I finally got around to reading an article from the February issue of Wired about a team of maritime salvagers. (My first few attempts to read it ended quickly because the first two paragraphs are such boring, cliched trash.) Here's a particularly funny moment:
Reed and Habib crawl along the tilted deck, periodically consulting a drawing of the ship's internal compartments. They rap their knuckles on a piece of steel — this is the top of the low-side ballast tank. Trepte pulls out a drill and bores down. Suddenly, water erupts. The tank is already full and pressurized — water must be flowing in through a broken vent on the underwater side of the ship. It sprays furiously. They have unwittingly caused the worst thing possible: The deepest cargo hold is flooding.
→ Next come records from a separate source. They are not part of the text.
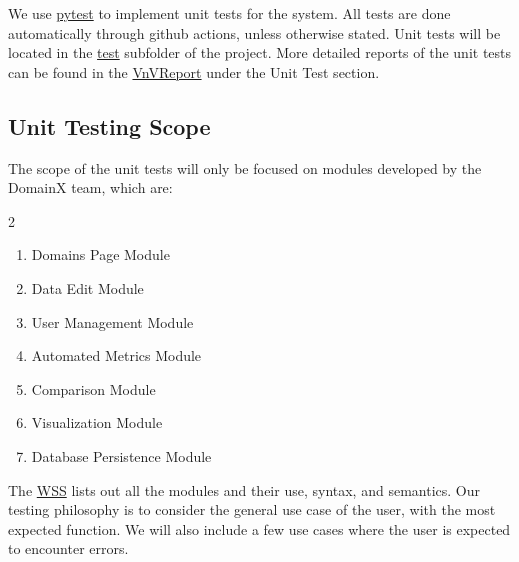 \documentclass[12pt, titlepage]{article}
\begin{document}
We use \href{https://docs.pytest.org/en/stable/}{pytest} to implement unit tests for the system. All tests are done automatically through github actions, unless otherwise stated.
Unit tests will be located in the \href{https://github.com/thaafei/DomainX/tree/main/test}{test} subfolder of the project. More detailed reports of the unit tests can be found in the \href{https://github.com/thaafei/DomainX/blob/main/docs/VnVReport/VnVReport.pdf}{VnVReport} under the Unit Test section.

\subsection{Unit Testing Scope}
The scope of the unit tests will only be focused on modules developed by the DomainX team, which are:
\begin{multicols}{2}
  \begin{enumerate}
    \item Domains Page Module
    \item Data Edit Module
    \item User Management Module
    \item Automated Metrics Module
    \item Comparison Module
    \item Visualization Module
    \item Database Persistence Module
  \end{enumerate}
\end{multicols}

The \href{https://github.com/thaafei/DomainX/blob/main/docs/Design/SoftDetailedDes/MIS.pdf}{WSS} lists out all the modules and their use, syntax, and semantics.
Our testing philosophy is to consider the general use case of the user, with the most expected function. We will also include a few use cases where the user is expected to encounter errors.
\end{document}
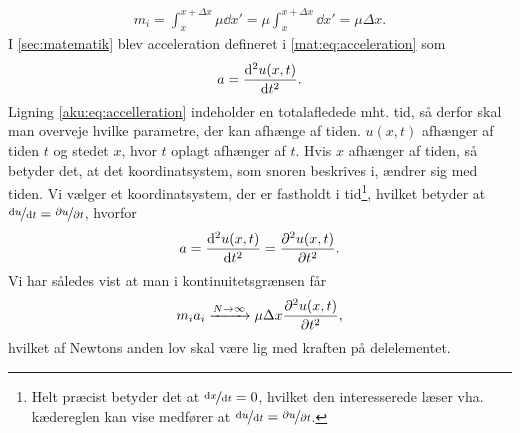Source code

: %
\begin{align}
    m_i = \int_x^{x+\Delta x}\mu\dd{x'} = \mu\int_x^{x+\Delta x}\dd{x'} = \mu\Delta x.
\end{align}
%
I \cref{sec:matematik} blev acceleration defineret i \cref{mat:eq:acceleration} som
%
\begin{align} \label{aku:eq:accelleration}
    a = \dv[2]{u(x,t)}{t}.
\end{align}
%
Ligning \eqref{aku:eq:accelleration} indeholder en totalafledede mht. tid, så derfor skal man overveje hvilke parametre, der kan afhænge af tiden. $u(x,t)$ afhænger af tiden $t$ og stedet $x$, hvor $t$ oplagt afhænger af $t$. Hvis $x$ afhænger af tiden, så betyder det, at det koordinatsystem, som snoren beskrives i, ændrer sig med tiden. Vi vælger et koordinatsystem, der er fastholdt i tid\footnote{Helt præcist betyder det at $\nicefrac{\dd{x}}{\dd{t}} = 0$, hvilket den interesserede læser vha. kædereglen kan vise medfører at $\nicefrac{\dd{u}}{\dd{t}} = \nicefrac{\partial u}{\partial t}$.}, hvilket betyder at $\nicefrac{\dd{u}}{\dd{t}} = \nicefrac{\partial u}{\partial t}$, hvorfor
%
\begin{align}
    a = \dv[2]{u(x,t)}{t} = \pdv[2]{u(x,t)}{t}.
\end{align}
%
Vi har således vist at man i kontinuitetsgrænsen får
%
\begin{align} \label{aku:eq:n2_kin}
    m_ia_i \xrightarrow[]{N\rightarrow\infty} \mu\Delta x \pdv[2]{u(x,t)}{t},
\end{align}
%
hvilket af Newtons anden lov skal være lig med kraften på delelementet.

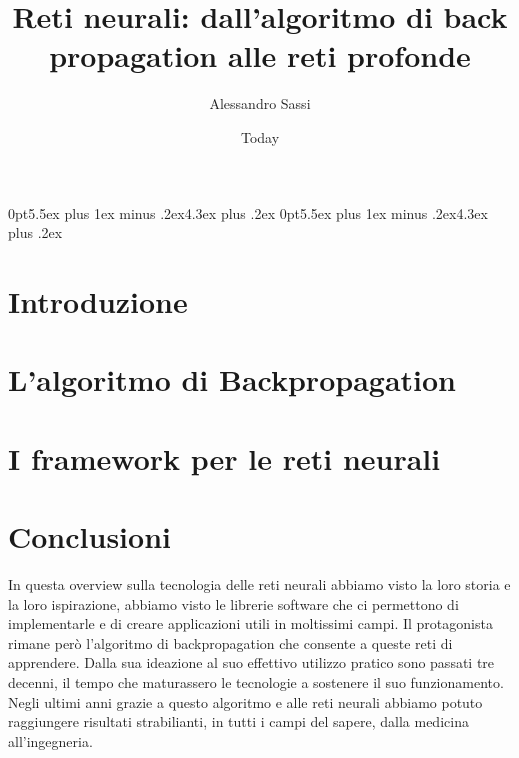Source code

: \documentclass [12pt ,a4paper,openany]{book}
\begin{document}
\title{Reti neurali: dall'algoritmo di back propagation alle reti profonde }
\author{Alessandro Sassi}
\date{Today}

\titlespacing*{\section}
{0pt}{5.5ex plus 1ex minus .2ex}{4.3ex plus .2ex}
\titlespacing*{\subsection}
{0pt}{5.5ex plus 1ex minus .2ex}{4.3ex plus .2ex}






\tableofcontents
\chapter{Introduzione}

\chapter{L'algoritmo di Backpropagation }

\chapter{I framework per le reti neurali}


\chapter{Conclusioni}
In questa overview sulla tecnologia delle reti neurali abbiamo visto la loro storia e la loro ispirazione, abbiamo visto le librerie software che ci permettono di implementarle e di creare applicazioni utili in moltissimi campi. Il protagonista rimane però l'algoritmo di backpropagation che consente a queste reti di apprendere. Dalla sua ideazione al suo effettivo utilizzo pratico sono passati tre decenni, il tempo che maturassero le tecnologie a sostenere il suo funzionamento. Negli ultimi anni grazie a questo algoritmo e alle reti neurali abbiamo potuto raggiungere risultati strabilianti, in tutti i campi del sapere, dalla medicina all'ingegneria.
\end{document}
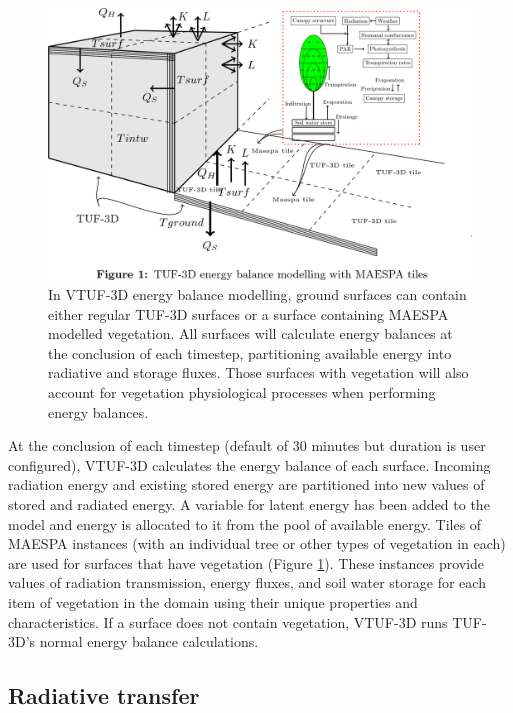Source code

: \documentclass[final,3p,times,authoryear]{elsarticle}
\begin{document}
\begin{figure}[!htbp]
 \includegraphics[trim = 0mm 14mm 22mm 0.0mm, clip, scale=0.25]{images/TUFWithMaespaInsert.png}
 \caption{\label{fig:TUFWithMaespaInsert} In VTUF-3D energy balance modelling, ground surfaces can contain either regular TUF-3D surfaces or a surface containing MAESPA modelled vegetation. All surfaces will calculate energy balances at the conclusion of each timestep, partitioning available energy into radiative and storage fluxes. Those surfaces with vegetation will also account for vegetation physiological processes when performing energy balances.}
\end{figure}

At the conclusion of each timestep (default of 30 minutes but duration is user configured), VTUF-3D calculates the energy balance of each surface. Incoming radiation energy and existing stored energy are partitioned into new values of stored and radiated energy. A variable for latent energy has been added to the model and energy is allocated to it from the pool of available energy. Tiles of MAESPA instances (with an individual tree or other types of vegetation in each) are used for surfaces that have vegetation (Figure \ref{fig:TUFWithMaespaInsert}). These instances provide values of radiation transmission, energy fluxes, and soil water storage for each item of vegetation in the domain using their unique properties and characteristics. If a surface does not contain vegetation, VTUF-3D runs TUF-3D's normal energy balance calculations.



\subsection{Radiative transfer}\label{sec:radiativetransfer}
\end{document}
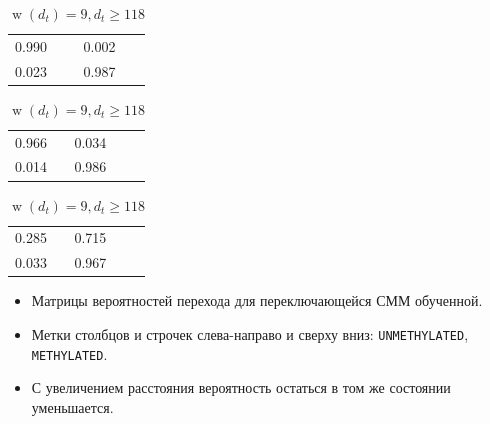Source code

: \documentclass[unicode,mathserif]{beamer}
\begin{document}
\begin{frame}
  \begin{table}[ht]
    \centering
    \begin{subtable}[t]{.3\textwidth}
      \centering
      \begin{tabular}{ll}
        0.990 & 0.002 \\
        0.023 & 0.987
      \end{tabular}
      \caption{$\operatorname{w}(d_t) = 1, d_t \in [1, 2]$}
    \end{subtable}\hspace{.025\textwidth}%
    \begin{subtable}[t]{.3\textwidth}
      \centering
      \begin{tabular}{lll}
        0.966 & 0.034 \\
        0.014 & 0.986
      \end{tabular}
      \caption{$\operatorname{w}(d_t) = 5, d_t \in [6, 9]$}
    \end{subtable}\hspace{.025\textwidth}%
    \begin{subtable}[t]{.3\textwidth}
      \centering
      \begin{tabular}{lll}
        0.285 & 0.715 \\
        0.033 & 0.967
      \end{tabular}
      \caption{$\operatorname{w}(d_t) = 9, d_t \ge 118$}
    \end{subtable}
  \end{table}

  \begin{itemize}
  \item Матрицы вероятностей перехода для переключающейся СММ обученной.
  \item Метки столбцов и строчек слева-направо и сверху вниз: \texttt{UNMETHYLATED},
    \texttt{METHYLATED}.
  \item С увеличением расстояния вероятность остаться в том же состоянии
    уменьшается.
  \end{itemize}
\end{frame}
\end{document}
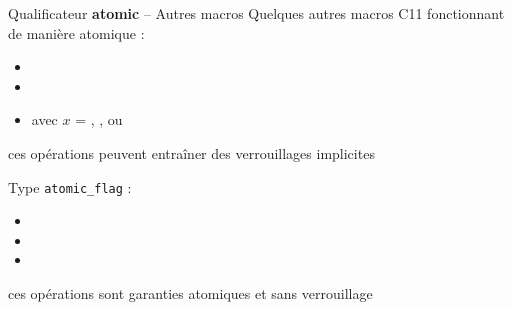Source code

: \begin {frame} {Qualificateur \textbf {atomic} -- Autres macros}
    Quelques autres macros C11 fonctionnant de manière atomique :

    {\fC
    \begin {itemize}
	\item {}
	\item {}
	\item {} avec $x$ = ,
		    ,  ou 
    \end {itemize}
    }

    \implique ces opérations peuvent entraîner des verrouillages
    implicites

    \vspace* {3mm}

    Type \texttt {atomic\_flag} :

    {\fC
    \begin {itemize}
	\item {}
	\item {}
	\item {}
    \end {itemize}
    }

    \implique ces opérations sont garanties atomiques et sans verrouillage
\end {frame}

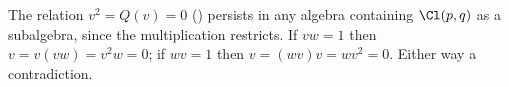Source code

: The relation $v^2 = Q(v) = 0$ () persists in any algebra containing $\Cl(p,q)$ as a subalgebra, since the multiplication restricts. If $vw = 1$ then $v = v(vw) = v^2 w = 0$; if $wv = 1$ then $v = (wv)v = wv^2 = 0$. Either way a contradiction.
In an instant, Trepte covers the hole with the tip of a finger and presses hard. The sound of gushing water abruptly stops, and the shouts and curses of the moment before echo through the hold. Salt water drips off Mazdas, and the panic the men all felt transforms into a contagious laugh.
Trepte is keeping the ship afloat with one finger.
"Well, I guess the tank is already full," Reed chuckles.
"Very funny," Trepte says. "Now whyn't some of you smart chaps go figure out how to fix this bloody mess."
While Habib races to the Makushin Bay to find a solution, Mayani plugs the hole with his finger to give Trepte a break. They go back and forth for an hour and a half before Habib returns with a tapered metal bolt to jam into the hole. Their fingers took a beating, but now they know that the tank is full. Reed enters the data into his computer model, runs the numbers, and tells Habib how much water he needs to pump into the high-side tanks. It's time to roll the ship.
Click here to read the whole thing, plus photos and video.
Pictured: Colin Trepte, Lead Salvage Diver
*Full disclosure: I'm a big Dirk Pitt fan (the books, not the movies).
**On the same topic, I highly recommend the nonfiction book Ship of Gold in the Deep Blue Sea.